Descend  v. i.  (past & past part. descended; pres. part. descending)  
1.
To pass from a higher to a lower place; to move downwards; to come or go down in any way, as by falling, flowing, walking, etc.; to plunge; to fall; to incline downward; the opposite of ascend. "The rain descended, and the floods came." "We will here descend to matters of later date."
2.
To enter mentally; to retire. (Poetic) "(He) with holiest meditations fed, Into himself descended."
3.
To make an attack, or incursion, as if from a vantage ground; to come suddenly and with violence; with on or upon. "And on the suitors let thy wrath descend."
4.
To come down to a lower, less fortunate, humbler, less virtuous, or worse, state or station; to lower or abase one's self; as, he descended from his high estate.
5.
To pass from the more general or important to the particular or less important matters to be considered.
6.
To come down, as from a source, original, or stock; to be derived; to proceed by generation or by transmission; to fall or pass by inheritance; as, the beggar may descend from a prince; a crown descends to the heir.
7.
(Anat.) To move toward the south, or to the southward.
8.
(Mus.) To fall in pitch; to pass from a higher to a lower tone.



adjective
Descending  adj.  Of or pertaining to descent; moving downwards.
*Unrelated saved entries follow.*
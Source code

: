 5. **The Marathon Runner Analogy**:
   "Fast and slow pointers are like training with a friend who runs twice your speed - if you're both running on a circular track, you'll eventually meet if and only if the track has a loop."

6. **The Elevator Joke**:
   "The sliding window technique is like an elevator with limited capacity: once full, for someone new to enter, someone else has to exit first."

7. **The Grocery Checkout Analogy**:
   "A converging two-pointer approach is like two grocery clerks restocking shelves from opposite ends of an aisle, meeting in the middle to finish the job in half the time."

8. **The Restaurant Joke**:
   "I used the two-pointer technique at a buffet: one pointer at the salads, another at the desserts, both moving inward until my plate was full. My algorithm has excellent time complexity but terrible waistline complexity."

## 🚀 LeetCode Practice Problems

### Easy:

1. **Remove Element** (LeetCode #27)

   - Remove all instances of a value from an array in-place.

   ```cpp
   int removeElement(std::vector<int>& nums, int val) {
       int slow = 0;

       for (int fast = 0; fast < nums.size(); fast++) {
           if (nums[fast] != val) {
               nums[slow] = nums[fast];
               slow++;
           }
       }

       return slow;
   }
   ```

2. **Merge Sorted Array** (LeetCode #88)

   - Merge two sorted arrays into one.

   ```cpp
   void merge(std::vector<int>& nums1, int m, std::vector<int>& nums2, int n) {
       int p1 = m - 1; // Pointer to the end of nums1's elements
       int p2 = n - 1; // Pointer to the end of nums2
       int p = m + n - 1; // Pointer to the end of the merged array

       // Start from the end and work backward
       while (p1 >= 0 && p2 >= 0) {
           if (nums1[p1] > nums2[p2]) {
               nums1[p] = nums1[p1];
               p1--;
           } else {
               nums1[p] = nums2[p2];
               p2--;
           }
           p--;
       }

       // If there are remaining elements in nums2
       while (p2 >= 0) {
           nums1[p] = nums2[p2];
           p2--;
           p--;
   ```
Descending constellations or Descending signs (Astron.), those through which the planets descent toward the south.
Descending node (Astron.), that point in a planet's orbit where it intersects the ecliptic in passing southward.
Descending series (Math.), a series in which each term is numerically smaller than the preceding one; also, a series arranged according to descending powers of a quantity.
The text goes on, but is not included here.